Instructions for the task
Transcribe exactly, and only, the lines that run from the one containing "- Environmental impact assessment" through the end of the records.

Start of Data

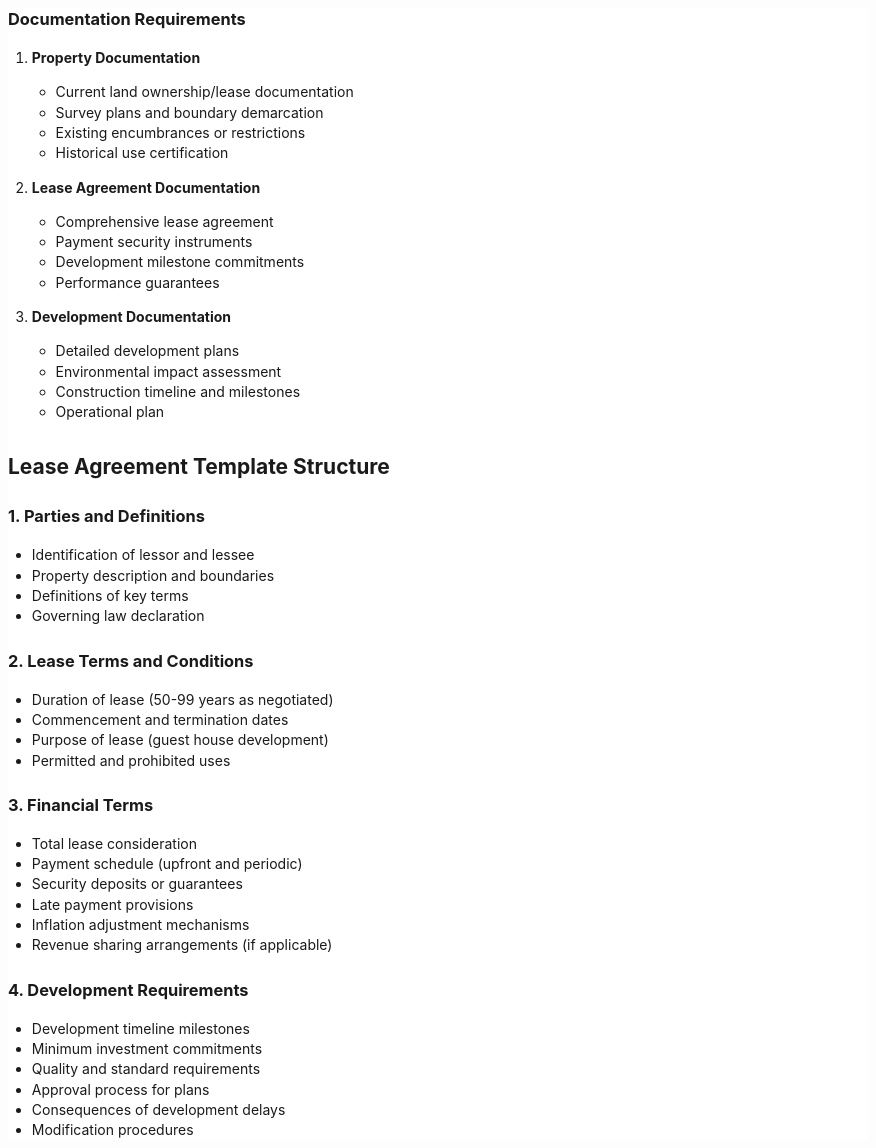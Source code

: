 ### Documentation Requirements

1. **Property Documentation**
   - Current land ownership/lease documentation
   - Survey plans and boundary demarcation
   - Existing encumbrances or restrictions
   - Historical use certification

2. **Lease Agreement Documentation**
   - Comprehensive lease agreement
   - Payment security instruments
   - Development milestone commitments
   - Performance guarantees

3. **Development Documentation**
   - Detailed development plans
   - Environmental impact assessment
   - Construction timeline and milestones
   - Operational plan

## Lease Agreement Template Structure

### 1. Parties and Definitions

- Identification of lessor and lessee
- Property description and boundaries
- Definitions of key terms
- Governing law declaration

### 2. Lease Terms and Conditions

- Duration of lease (50-99 years as negotiated)
- Commencement and termination dates
- Purpose of lease (guest house development)
- Permitted and prohibited uses

### 3. Financial Terms

- Total lease consideration
- Payment schedule (upfront and periodic)
- Security deposits or guarantees
- Late payment provisions
- Inflation adjustment mechanisms
- Revenue sharing arrangements (if applicable)

### 4. Development Requirements

- Development timeline milestones
- Minimum investment commitments
- Quality and standard requirements
- Approval process for plans
- Consequences of development delays
- Modification procedures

End of Data

Answer section
   - Environmental impact assessment
   - Construction timeline and milestones
   - Operational plan

## Lease Agreement Template Structure

### 1. Parties and Definitions

- Identification of lessor and lessee
- Property description and boundaries
- Definitions of key terms
- Governing law declaration

### 2. Lease Terms and Conditions

- Duration of lease (50-99 years as negotiated)
- Commencement and termination dates
- Purpose of lease (guest house development)
- Permitted and prohibited uses

### 3. Financial Terms

- Total lease consideration
- Payment schedule (upfront and periodic)
- Security deposits or guarantees
- Late payment provisions
- Inflation adjustment mechanisms
- Revenue sharing arrangements (if applicable)

### 4. Development Requirements

- Development timeline milestones
- Minimum investment commitments
- Quality and standard requirements
- Approval process for plans
- Consequences of development delays
- Modification procedures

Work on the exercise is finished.